Find Gremlins With BBEdit

February 26th, 2008

MarsEdit has a little shortcoming that can cause a vexing situation from time to time. It takes what you type or paste into it a bit too literally. So if you flub up at the keyboard and make some wacky keystrokes, you might end up with a weird “invisible character” in your blog post. What happens on most systems when you then go to publish, is you get a very unfortunate error message in return.


“Parse Error. Not well formed.” How lovely!

These tricky characters are especially sinister because you can almost never see them. When you end up with one of these bad boys in your post, the only hint you might get is if you are moving the cursor around with the arrow keys, you might see it “hiccup” a second while it stops on the invisible character.

I’m sure there are a lot of different names for these unwelcome guests in text, but I like the one the folks at Bare Bones use: “gremlins”. Their fine editor, BBEdit, has a dedicated tool just for rooting these suckers and either eliminating them or making them visible: Zap Gremlins.

I’d like to add something similar to MarsEdit, so I can spare users the pain of having to figure this out when run into an error dialog such as the one above.

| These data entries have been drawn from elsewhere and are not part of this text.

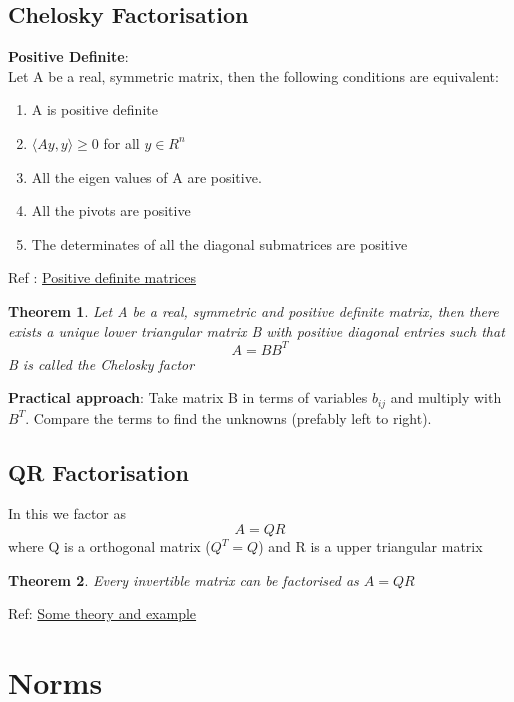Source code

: \documentclass{article}
\newtheorem*{theorem}{Theorem}
\begin{document}
	\subsection{Chelosky Factorisation}
		\textbf{Positive Definite}:\\
		Let A be a real, symmetric matrix, then the following conditions are equivalent:
		\begin{enumerate}
		\item A is positive definite
		\item $\langle Ay, y \rangle \geq 0$  for all $y\in R^n$ 
		\item All the eigen values of A are positive.
		\item All the pivots are positive
		\item The determinates of all the diagonal submatrices are positive
		\end{enumerate}
		Ref : \href{http://slpl.cse.nsysu.edu.tw/chiaping/la/pdm.pdf}{Positive definite matrices}

		\begin{theorem}
			Let A be a \emph{real, symmetric and positive definite matrix}, then there exists a unique lower triangular matrix B with positive diagonal entries such that 
			\[A = BB^T\]
			B is called the Chelosky factor
		\end{theorem}

		\textbf{Practical approach}: Take matrix B in terms of variables $b_{ij}$ and multiply with $B^T$. Compare the terms to find the unknowns (prefably left to right).

	\subsection{QR Factorisation}
		In this we factor as 
		\[A = QR\]
		where Q is a orthogonal matrix ($Q^T = Q$) and R is a upper triangular matrix

		\begin{theorem}
			Every invertible matrix can be factorised as $A= QR$
		\end{theorem}
		Ref: \href{https://www.math.ucla.edu/~yanovsky/Teaching/Math151B/handouts/GramSchmidt.pdf}{Some theory and example}

\section{Norms}
\end{document}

But in the meantime, I’ve been resorting to handling the customer support inquiries by myself taking the user’s example text into BBEdit and looking for gremlins. Then I can point out the location of the offending character to the user, they backspace it out of existence, and life goes on.

As relatively painless as BBEdit’s function makes the task, it’s not really perfectly suited to what I need. It’s more aimed at eliminating the beasts than examining them. Whereas I want as much information as I can get about them, so I can effectively communicate to the user (and also so I can catalog what types of characters users are running into trouble with).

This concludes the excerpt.